Dataset extract:
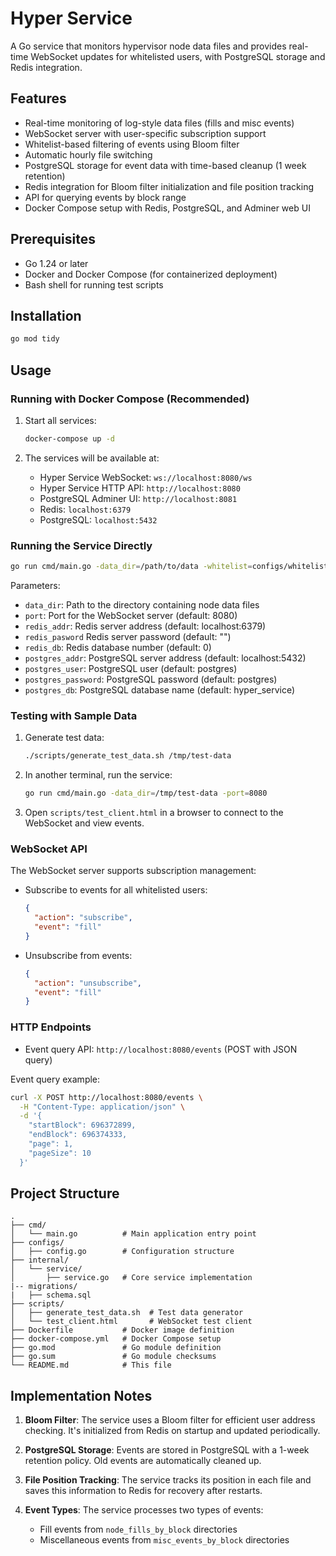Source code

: # Hyper Service

A Go service that monitors hypervisor node data files and provides real-time WebSocket updates for whitelisted users, with PostgreSQL storage and Redis integration.

## Features

- Real-time monitoring of log-style data files (fills and misc events)
- WebSocket server with user-specific subscription support
- Whitelist-based filtering of events using Bloom filter
- Automatic hourly file switching
- PostgreSQL storage for event data with time-based cleanup (1 week retention)
- Redis integration for Bloom filter initialization and file position tracking
- API for querying events by block range
- Docker Compose setup with Redis, PostgreSQL, and Adminer web UI

## Prerequisites

- Go 1.24 or later
- Docker and Docker Compose (for containerized deployment)
- Bash shell for running test scripts

## Installation

```bash
go mod tidy
```

## Usage

### Running with Docker Compose (Recommended)

1. Start all services:
   ```bash
   docker-compose up -d
   ```

2. The services will be available at:
   - Hyper Service WebSocket: `ws://localhost:8080/ws`
   - Hyper Service HTTP API: `http://localhost:8080`
   - PostgreSQL Adminer UI: `http://localhost:8081`
   - Redis: `localhost:6379`
   - PostgreSQL: `localhost:5432`

### Running the Service Directly

```bash
go run cmd/main.go -data_dir=/path/to/data -whitelist=configs/whitelist.txt -port=8080
```

Parameters:
- `data_dir`: Path to the directory containing node data files
- `port`: Port for the WebSocket server (default: 8080)
- `redis_addr`: Redis server address (default: localhost:6379)
- `redis_pasword` Redis server password (default: "")
- `redis_db`: Redis database number (default: 0)
- `postgres_addr`: PostgreSQL server address (default: localhost:5432)
- `postgres_user`: PostgreSQL user (default: postgres)
- `postgres_password`: PostgreSQL password (default: postgres)
- `postgres_db`: PostgreSQL database name (default: hyper_service)

### Testing with Sample Data

1. Generate test data:
   ```bash
   ./scripts/generate_test_data.sh /tmp/test-data
   ```

2. In another terminal, run the service:
   ```bash
   go run cmd/main.go -data_dir=/tmp/test-data -port=8080
   ```

3. Open `scripts/test_client.html` in a browser to connect to the WebSocket and view events.

### WebSocket API

The WebSocket server supports subscription management:

- Subscribe to events for all whitelisted users:
  ```json
  {
    "action": "subscribe",
    "event": "fill"
  }
  ```

- Unsubscribe from events:
  ```json
  {
    "action": "unsubscribe",
    "event": "fill"
  }
  ```

### HTTP Endpoints

- Event query API: `http://localhost:8080/events` (POST with JSON query)

Event query example:
```bash
curl -X POST http://localhost:8080/events \
  -H "Content-Type: application/json" \
  -d '{
    "startBlock": 696372899,
    "endBlock": 696374333,
    "page": 1,
    "pageSize": 10
  }'
```

## Project Structure

```
.
├── cmd/
│   └── main.go          # Main application entry point
├── configs/
│   ├── config.go        # Configuration structure
├── internal/
│   └── service/
│       ├── service.go   # Core service implementation
|-- migrations/
|   ├── schema.sql
├── scripts/
│   ├── generate_test_data.sh  # Test data generator
│   └── test_client.html       # WebSocket test client
├── Dockerfile           # Docker image definition
├── docker-compose.yml   # Docker Compose setup
├── go.mod               # Go module definition
├── go.sum               # Go module checksums
└── README.md            # This file
```


## Implementation Notes

1. **Bloom Filter**: The service uses a Bloom filter for efficient user address checking. It's initialized from Redis on startup and updated periodically.

2. **PostgreSQL Storage**: Events are stored in PostgreSQL with a 1-week retention policy. Old events are automatically cleaned up.

3. **File Position Tracking**: The service tracks its position in each file and saves this information to Redis for recovery after restarts.

4. **Event Types**: The service processes two types of events:
   - Fill events from `node_fills_by_block` directories
   - Miscellaneous events from `misc_events_by_block` directories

Task to carry out: Pictures are to be dropped, and every record is to be copied exactly.

Exercise output:
Source code

: # Hyper Service

A Go service that monitors hypervisor node data files and provides real-time WebSocket updates for whitelisted users, with PostgreSQL storage and Redis integration.

## Features

- Real-time monitoring of log-style data files (fills and misc events)
- WebSocket server with user-specific subscription support
- Whitelist-based filtering of events using Bloom filter
- Automatic hourly file switching
- PostgreSQL storage for event data with time-based cleanup (1 week retention)
- Redis integration for Bloom filter initialization and file position tracking
- API for querying events by block range
- Docker Compose setup with Redis, PostgreSQL, and Adminer web UI

## Prerequisites

- Go 1.24 or later
- Docker and Docker Compose (for containerized deployment)
- Bash shell for running test scripts

## Installation

```bash
go mod tidy
```

## Usage

### Running with Docker Compose (Recommended)

1. Start all services:
   ```bash
   docker-compose up -d
   ```

2. The services will be available at:
   - Hyper Service WebSocket: `ws://localhost:8080/ws`
   - Hyper Service HTTP API: `http://localhost:8080`
   - PostgreSQL Adminer UI: `http://localhost:8081`
   - Redis: `localhost:6379`
   - PostgreSQL: `localhost:5432`

### Running the Service Directly

```bash
go run cmd/main.go -data_dir=/path/to/data -whitelist=configs/whitelist.txt -port=8080
```

Parameters:
- `data_dir`: Path to the directory containing node data files
- `port`: Port for the WebSocket server (default: 8080)
- `redis_addr`: Redis server address (default: localhost:6379)
- `redis_pasword` Redis server password (default: "")
- `redis_db`: Redis database number (default: 0)
- `postgres_addr`: PostgreSQL server address (default: localhost:5432)
- `postgres_user`: PostgreSQL user (default: postgres)
- `postgres_password`: PostgreSQL password (default: postgres)
- `postgres_db`: PostgreSQL database name (default: hyper_service)

### Testing with Sample Data

1. Generate test data:
   ```bash
   ./scripts/generate_test_data.sh /tmp/test-data
   ```

2. In another terminal, run the service:
   ```bash
   go run cmd/main.go -data_dir=/tmp/test-data -port=8080
   ```

3. Open `scripts/test_client.html` in a browser to connect to the WebSocket and view events.

### WebSocket API

The WebSocket server supports subscription management:

- Subscribe to events for all whitelisted users:
  ```json
  {
    "action": "subscribe",
    "event": "fill"
  }
  ```

- Unsubscribe from events:
  ```json
  {
    "action": "unsubscribe",
    "event": "fill"
  }
  ```

### HTTP Endpoints

- Event query API: `http://localhost:8080/events` (POST with JSON query)

Event query example:
```bash
curl -X POST http://localhost:8080/events \
  -H "Content-Type: application/json" \
  -d '{
    "startBlock": 696372899,
    "endBlock": 696374333,
    "page": 1,
    "pageSize": 10
  }'
```

## Project Structure

```
.
├── cmd/
│   └── main.go          # Main application entry point
├── configs/
│   ├── config.go        # Configuration structure
├── internal/
│   └── service/
│       ├── service.go   # Core service implementation
|-- migrations/
|   ├── schema.sql
├── scripts/
│   ├── generate_test_data.sh  # Test data generator
│   └── test_client.html       # WebSocket test client
├── Dockerfile           # Docker image definition
├── docker-compose.yml   # Docker Compose setup
├── go.mod               # Go module definition
├── go.sum               # Go module checksums
└── README.md            # This file
```


## Implementation Notes

1. **Bloom Filter**: The service uses a Bloom filter for efficient user address checking. It's initialized from Redis on startup and updated periodically.

2. **PostgreSQL Storage**: Events are stored in PostgreSQL with a 1-week retention policy. Old events are automatically cleaned up.

3. **File Position Tracking**: The service tracks its position in each file and saves this information to Redis for recovery after restarts.

4. **Event Types**: The service processes two types of events:
   - Fill events from `node_fills_by_block` directories
   - Miscellaneous events from `misc_events_by_block` directories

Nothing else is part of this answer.